Nike Biopic ‘Air’ Is Rich With Jordan Lore — Do Sneakerheads Care?

Nike biopic Air feels like the kind of movie practically focus-grouped to specifically shake sneakerheads to their core. It’s a landmark moment in sneaker-dom, wherein Ben Affleck, one of the world’s biggest movie stars, both directed and stars in the story of Nike trying to sign Michael Jordan and create the Air Jordan 1 in the image of the future NBA legend.

So why aren’t sneakerheads making a bigger deal about Air?

I saw Air in an early screening on April 3, two days before it officially premiered in the US. It was a breezy two hours, with countless era-appropriate needle drops and a plot that leaned on convenience for the sake of telling a compact, compelling tale.

And, you know what, it wasn’t perfect but Air was a damn good time. Plenty of laughs, a strong ensemble cast, and standout production work that delivered period-correct outfits, props and sets almost as impressive as the performances.

Air is also a surprisingly Michael Jordan-free movie. Damian Young, who played the all-star in Air, intentionally stays mostly out of frame, leaving the focus on Affleck’s Phil Knight, Matt Damon’s Sonny Vaccaro, and Viola Davis’ Deloris Jordan, mother of the man himself.

Like the Wall Street Journal said, Air isn’t about the man who gave Jordan Brand its name: it’s about the shoe.

Though the film wasn’t produced in partnership with Nike, it feels like a love letter to The Swoosh, presenting Nike’s execs as scrappy upstarts battling against the sportswear industry’s totalitarian regime, complete with love-laden shots that linger over Air Jordan 1 sketches and neon Nike lettering.

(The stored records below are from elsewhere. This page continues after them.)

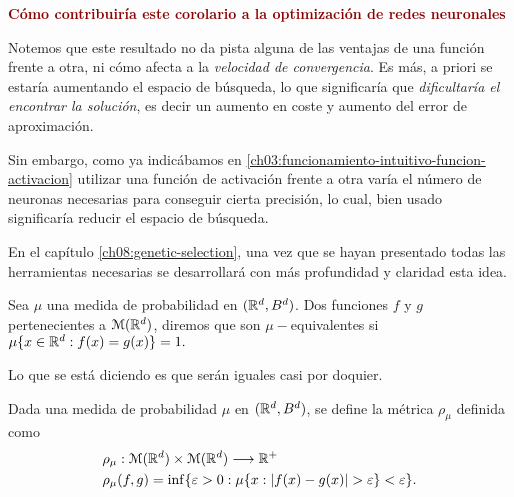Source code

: \iconoClave  \textcolor{darkRed}{ \textbf{Cómo contribuiría este corolario a la optimización de redes neuronales}}

Notemos que este resultado no da pista alguna de las ventajas de una función frente a otra,
ni cómo afecta a la \textit{velocidad de convergencia}.
Es más, a priori se estaría aumentando el espacio de búsqueda, lo que significaría que \textit{dificultaría el encontrar la solución}, es decir
un aumento en coste y aumento del error de aproximación.

Sin embargo, como ya indicábamos en 
\ref{ch03:funcionamiento-intuitivo-funcion-activacion}
utilizar una función de activación frente a otra
varía el número de neuronas necesarias para 
conseguir cierta precisión, lo cual,
bien usado  significaría
reducir el espacio de búsqueda.

En el capítulo \ref{ch08:genetic-selection}, una vez que 
se hayan presentado todas las herramientas necesarias 
se desarrollará con más profundidad y claridad esta idea.


\begin{definicion} \label{definition:equivalencia_funciones}
    Sea $\mu$ una medida de probabilidad en $(\mathbb{R}^d, B^d)$.  Dos funciones 
    $f$ y $g$ pertenecientes a $\mathcal{M}(\mathbb{R}^d)$, diremos que son $\mu -$equivalentes 
    si $\mu\{ x \in \mathbb{R}^d : f(x)=g(x) \} = 1.$
\end{definicion}

Lo que se está diciendo es que serán iguales casi por doquier.   
\begin{definicion}  \label{definition:distancia-probabilidad}
    Dada una medida de probabilidad $\mu$ en $(\mathbb{R}^d, B^d)$, se define 
    la métrica $\rho_{\mu}$ definida como 
    \begin{equation}
        \begin{split}
            & \rho_{\mu} : \mathcal{M}(\mathbb{R}^d) \times \mathcal{M}(\mathbb{R}^d) \longrightarrow \mathbb{R}^+ \\
            & \rho_{\mu}(f,g) = \inf \{ \varepsilon > 0: \mu \{ x : |f(x) - g(x)| > \varepsilon \} < \varepsilon \}.
        \end{split}
    \end{equation}
\end{definicion}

Affleck and Air co-stars like Chris Tucker — who delivers a wonderfully sweaty performance as current Senior VP of Jordan Brand Howard White — have been touring the media circuit, showing off their own devotion to Nike sneakers all the while (we all know Ben loves his rare shoes). Celebs have turned out in their own footwear grails for Air‘s global premieres.

Affleck and Damon even went on the ignominious show Sneaker Shopping to pay up for some old sneakers, presumably in an attempt to curry favor with the sneaker set.

Thing is, the sneakerhead community appears mostly ambivalent to Air.

Perhaps it’s the lack of pre-emptive push on the studios’ parts, as the official Air trailer only premiered a couple months prior to the film’s release.

Indeed, as much as Air feels like a labor of love, its rollout feels rushed. As a result, perhaps there wasn’t enough time for Air to diffuse into popular culture (air diffuser pun semi-intended) and thus not enough impetus for hype to build.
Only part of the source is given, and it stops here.